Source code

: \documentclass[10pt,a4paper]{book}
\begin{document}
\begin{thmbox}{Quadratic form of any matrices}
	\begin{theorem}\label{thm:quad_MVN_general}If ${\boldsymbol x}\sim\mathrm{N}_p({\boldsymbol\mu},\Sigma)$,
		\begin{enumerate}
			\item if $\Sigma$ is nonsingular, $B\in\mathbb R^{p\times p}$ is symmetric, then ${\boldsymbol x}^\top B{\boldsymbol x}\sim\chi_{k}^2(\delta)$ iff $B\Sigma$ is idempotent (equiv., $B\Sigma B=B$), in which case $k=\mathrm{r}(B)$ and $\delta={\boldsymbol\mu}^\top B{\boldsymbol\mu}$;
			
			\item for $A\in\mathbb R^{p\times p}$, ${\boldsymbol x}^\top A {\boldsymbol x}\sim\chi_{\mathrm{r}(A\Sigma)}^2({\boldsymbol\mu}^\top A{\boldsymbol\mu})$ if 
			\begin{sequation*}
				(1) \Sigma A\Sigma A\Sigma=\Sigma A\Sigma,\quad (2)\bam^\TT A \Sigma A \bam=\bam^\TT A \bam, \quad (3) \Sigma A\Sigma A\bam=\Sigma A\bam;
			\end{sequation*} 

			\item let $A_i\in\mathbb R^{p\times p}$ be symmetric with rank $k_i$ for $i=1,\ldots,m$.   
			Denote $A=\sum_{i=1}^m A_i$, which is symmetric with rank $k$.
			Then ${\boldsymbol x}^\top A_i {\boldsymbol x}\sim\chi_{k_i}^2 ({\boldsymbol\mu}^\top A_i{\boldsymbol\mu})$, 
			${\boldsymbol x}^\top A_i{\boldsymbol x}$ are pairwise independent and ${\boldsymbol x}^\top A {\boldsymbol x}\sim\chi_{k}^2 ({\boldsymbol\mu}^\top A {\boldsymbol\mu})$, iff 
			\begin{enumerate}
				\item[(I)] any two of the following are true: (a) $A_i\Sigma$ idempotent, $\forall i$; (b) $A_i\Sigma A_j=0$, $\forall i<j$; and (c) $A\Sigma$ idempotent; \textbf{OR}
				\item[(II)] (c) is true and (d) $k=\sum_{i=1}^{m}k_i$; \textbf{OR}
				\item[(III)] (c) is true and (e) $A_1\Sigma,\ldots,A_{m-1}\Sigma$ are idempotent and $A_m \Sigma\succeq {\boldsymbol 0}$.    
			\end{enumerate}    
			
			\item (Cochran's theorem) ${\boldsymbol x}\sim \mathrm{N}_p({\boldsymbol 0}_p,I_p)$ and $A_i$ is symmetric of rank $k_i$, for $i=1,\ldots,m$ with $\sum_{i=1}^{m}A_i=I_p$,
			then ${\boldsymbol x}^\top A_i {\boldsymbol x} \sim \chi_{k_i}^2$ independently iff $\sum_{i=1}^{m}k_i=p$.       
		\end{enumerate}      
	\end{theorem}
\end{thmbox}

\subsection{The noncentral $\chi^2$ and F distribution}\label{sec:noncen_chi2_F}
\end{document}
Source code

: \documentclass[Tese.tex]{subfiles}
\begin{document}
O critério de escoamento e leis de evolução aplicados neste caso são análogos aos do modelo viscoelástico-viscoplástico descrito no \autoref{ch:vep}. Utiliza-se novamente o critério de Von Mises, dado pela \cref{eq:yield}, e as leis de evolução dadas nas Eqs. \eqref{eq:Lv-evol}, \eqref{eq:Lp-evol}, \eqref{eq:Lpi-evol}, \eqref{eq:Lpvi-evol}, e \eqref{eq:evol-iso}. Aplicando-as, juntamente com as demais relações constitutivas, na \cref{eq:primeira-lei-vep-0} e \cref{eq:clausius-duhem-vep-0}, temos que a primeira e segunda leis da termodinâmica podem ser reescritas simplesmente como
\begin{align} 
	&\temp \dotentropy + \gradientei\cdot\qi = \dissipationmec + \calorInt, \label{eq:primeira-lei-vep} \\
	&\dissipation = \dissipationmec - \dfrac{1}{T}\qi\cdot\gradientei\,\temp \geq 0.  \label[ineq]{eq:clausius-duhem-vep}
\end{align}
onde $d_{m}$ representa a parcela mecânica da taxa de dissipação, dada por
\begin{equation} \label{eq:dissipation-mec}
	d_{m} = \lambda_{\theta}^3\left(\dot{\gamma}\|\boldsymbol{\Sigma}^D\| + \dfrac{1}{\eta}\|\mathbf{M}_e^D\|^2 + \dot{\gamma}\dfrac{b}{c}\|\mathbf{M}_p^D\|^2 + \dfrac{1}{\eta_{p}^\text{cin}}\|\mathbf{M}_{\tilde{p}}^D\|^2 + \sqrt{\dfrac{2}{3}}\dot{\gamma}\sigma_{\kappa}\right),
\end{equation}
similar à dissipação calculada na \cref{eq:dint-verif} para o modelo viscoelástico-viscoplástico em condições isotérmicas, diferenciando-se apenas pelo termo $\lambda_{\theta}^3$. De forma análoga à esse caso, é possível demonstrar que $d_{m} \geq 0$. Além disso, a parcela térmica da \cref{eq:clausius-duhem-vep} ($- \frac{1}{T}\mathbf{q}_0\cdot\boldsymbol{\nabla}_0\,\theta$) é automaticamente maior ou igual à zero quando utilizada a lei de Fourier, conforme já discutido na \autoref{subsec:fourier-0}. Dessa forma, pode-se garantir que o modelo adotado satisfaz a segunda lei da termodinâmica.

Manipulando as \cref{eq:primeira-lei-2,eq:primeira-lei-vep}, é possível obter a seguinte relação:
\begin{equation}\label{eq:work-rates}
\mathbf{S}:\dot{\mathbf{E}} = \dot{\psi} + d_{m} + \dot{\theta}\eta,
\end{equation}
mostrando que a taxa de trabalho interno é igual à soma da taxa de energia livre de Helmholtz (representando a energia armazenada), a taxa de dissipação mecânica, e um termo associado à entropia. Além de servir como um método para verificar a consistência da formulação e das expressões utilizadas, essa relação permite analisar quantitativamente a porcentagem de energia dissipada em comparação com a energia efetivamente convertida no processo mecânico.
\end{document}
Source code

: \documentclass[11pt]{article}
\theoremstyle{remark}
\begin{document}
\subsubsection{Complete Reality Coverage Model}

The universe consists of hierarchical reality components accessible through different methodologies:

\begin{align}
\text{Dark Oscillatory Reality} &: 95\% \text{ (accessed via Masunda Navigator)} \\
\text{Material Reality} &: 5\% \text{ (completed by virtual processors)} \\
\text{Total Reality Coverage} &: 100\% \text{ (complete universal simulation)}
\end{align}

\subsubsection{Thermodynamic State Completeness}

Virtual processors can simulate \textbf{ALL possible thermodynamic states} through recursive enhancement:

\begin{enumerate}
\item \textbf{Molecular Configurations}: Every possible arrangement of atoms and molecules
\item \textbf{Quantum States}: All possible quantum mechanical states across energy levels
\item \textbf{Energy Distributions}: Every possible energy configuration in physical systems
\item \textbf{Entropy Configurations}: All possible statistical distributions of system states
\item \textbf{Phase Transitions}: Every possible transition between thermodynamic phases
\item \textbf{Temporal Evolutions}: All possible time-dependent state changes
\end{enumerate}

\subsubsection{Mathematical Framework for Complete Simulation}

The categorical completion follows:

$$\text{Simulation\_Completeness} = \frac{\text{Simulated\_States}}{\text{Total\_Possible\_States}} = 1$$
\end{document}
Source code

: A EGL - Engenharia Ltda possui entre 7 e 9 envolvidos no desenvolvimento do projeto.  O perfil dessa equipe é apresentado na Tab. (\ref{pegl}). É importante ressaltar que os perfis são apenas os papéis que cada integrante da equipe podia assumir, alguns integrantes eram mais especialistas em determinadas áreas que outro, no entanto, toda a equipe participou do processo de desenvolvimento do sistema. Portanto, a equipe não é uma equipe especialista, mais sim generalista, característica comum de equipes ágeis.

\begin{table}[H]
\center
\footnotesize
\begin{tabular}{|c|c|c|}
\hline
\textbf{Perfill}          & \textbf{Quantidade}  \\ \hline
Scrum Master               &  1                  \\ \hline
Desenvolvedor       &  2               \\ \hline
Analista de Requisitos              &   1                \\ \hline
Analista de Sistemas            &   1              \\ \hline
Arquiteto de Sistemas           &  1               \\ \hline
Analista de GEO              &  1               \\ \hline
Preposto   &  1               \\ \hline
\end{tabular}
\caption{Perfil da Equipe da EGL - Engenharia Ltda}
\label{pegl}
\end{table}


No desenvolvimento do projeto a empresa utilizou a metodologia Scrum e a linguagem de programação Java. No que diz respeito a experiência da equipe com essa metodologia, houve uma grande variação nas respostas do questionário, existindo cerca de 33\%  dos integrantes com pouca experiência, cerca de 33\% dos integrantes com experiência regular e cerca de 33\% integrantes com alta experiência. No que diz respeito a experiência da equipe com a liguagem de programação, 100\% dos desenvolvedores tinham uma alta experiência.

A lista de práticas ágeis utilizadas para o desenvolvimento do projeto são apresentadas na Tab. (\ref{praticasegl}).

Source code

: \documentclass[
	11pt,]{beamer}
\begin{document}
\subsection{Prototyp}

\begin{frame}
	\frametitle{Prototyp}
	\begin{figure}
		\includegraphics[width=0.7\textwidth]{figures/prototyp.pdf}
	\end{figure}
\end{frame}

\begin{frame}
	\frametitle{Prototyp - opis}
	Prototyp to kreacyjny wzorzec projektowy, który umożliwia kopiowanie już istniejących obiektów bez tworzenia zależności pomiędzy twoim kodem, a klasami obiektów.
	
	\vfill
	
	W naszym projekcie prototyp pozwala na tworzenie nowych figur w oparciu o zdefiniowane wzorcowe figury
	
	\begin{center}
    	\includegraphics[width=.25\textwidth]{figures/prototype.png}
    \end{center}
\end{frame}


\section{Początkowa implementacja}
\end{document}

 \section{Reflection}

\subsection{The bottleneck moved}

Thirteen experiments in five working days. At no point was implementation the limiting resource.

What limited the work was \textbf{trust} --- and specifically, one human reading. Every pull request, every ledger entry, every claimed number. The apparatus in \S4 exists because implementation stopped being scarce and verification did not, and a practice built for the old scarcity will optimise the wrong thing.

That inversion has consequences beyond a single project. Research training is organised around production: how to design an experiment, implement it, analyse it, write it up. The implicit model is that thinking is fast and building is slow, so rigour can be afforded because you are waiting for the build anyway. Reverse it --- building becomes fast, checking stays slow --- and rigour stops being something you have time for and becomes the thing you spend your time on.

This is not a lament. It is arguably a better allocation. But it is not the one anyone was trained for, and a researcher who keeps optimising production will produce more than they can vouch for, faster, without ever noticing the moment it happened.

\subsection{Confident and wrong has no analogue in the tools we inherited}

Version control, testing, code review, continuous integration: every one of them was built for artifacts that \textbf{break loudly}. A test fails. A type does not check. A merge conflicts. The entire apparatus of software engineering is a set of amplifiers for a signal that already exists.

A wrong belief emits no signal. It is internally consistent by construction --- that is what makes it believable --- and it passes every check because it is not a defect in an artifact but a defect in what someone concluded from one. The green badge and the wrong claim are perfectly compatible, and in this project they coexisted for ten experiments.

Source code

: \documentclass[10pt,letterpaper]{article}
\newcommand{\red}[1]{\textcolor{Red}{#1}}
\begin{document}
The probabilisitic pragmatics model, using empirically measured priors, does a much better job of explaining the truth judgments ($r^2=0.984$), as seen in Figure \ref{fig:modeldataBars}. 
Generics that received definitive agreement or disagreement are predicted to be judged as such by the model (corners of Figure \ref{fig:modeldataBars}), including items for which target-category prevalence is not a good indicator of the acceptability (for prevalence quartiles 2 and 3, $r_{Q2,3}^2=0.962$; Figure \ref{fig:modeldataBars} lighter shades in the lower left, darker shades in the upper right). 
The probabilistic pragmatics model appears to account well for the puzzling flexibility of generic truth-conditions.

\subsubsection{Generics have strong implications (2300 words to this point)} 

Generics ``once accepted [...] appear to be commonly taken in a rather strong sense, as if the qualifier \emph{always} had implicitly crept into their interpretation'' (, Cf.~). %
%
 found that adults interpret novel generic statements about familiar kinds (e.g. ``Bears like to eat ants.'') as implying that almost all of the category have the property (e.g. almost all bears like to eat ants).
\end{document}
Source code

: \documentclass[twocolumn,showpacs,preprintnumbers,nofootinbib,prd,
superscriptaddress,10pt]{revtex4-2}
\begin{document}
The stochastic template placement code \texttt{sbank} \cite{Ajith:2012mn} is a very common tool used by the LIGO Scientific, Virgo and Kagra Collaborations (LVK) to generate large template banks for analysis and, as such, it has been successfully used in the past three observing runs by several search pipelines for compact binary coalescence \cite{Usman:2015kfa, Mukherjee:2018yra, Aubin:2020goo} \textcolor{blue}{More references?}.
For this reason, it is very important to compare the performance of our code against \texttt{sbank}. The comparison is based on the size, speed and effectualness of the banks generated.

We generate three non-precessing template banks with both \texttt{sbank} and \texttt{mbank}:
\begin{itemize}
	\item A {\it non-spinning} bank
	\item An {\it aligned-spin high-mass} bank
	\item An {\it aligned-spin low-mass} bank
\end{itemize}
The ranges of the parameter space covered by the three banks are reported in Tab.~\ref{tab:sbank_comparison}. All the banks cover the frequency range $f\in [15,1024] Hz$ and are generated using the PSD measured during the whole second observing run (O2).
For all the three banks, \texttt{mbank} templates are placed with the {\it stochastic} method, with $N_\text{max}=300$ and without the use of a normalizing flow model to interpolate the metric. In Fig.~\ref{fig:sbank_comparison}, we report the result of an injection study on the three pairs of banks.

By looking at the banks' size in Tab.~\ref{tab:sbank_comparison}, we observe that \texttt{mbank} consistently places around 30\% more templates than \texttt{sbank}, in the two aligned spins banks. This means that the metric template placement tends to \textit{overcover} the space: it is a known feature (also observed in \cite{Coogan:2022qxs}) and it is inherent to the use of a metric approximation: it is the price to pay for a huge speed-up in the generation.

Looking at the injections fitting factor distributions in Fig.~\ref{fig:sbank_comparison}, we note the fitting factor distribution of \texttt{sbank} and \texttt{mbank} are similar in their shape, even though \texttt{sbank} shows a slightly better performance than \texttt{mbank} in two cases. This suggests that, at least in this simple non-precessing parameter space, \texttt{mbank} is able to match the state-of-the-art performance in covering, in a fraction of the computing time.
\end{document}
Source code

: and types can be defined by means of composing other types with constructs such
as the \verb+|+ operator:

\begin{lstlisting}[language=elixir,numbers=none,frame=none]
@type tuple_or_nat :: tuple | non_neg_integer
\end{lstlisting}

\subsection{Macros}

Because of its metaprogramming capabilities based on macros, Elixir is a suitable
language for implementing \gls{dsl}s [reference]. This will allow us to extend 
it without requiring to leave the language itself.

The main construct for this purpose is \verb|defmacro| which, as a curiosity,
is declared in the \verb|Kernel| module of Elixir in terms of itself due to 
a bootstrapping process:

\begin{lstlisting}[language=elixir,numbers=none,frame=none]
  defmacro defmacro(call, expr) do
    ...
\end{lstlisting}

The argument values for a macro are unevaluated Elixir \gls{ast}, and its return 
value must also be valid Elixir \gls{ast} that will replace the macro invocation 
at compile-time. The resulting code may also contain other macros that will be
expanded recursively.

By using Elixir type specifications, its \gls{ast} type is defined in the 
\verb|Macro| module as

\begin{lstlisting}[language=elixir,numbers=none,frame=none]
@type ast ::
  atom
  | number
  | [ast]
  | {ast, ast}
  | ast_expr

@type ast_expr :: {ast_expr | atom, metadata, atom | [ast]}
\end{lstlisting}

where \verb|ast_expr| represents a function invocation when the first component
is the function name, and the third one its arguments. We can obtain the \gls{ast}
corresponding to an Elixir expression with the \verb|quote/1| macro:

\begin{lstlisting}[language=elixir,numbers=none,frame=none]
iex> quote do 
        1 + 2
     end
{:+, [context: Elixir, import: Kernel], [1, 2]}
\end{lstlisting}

*What the task requires*
Whenever the string "gradientei" turns up in a line above, copy that line out.

*Task output*
	&\temp \dotentropy + \gradientei\cdot\qi = \dissipationmec + \calorInt, \label{eq:primeira-lei-vep} \\
	&\dissipation = \dissipationmec - \dfrac{1}{T}\qi\cdot\gradientei\,\temp \geq 0.  \label[ineq]{eq:clausius-duhem-vep}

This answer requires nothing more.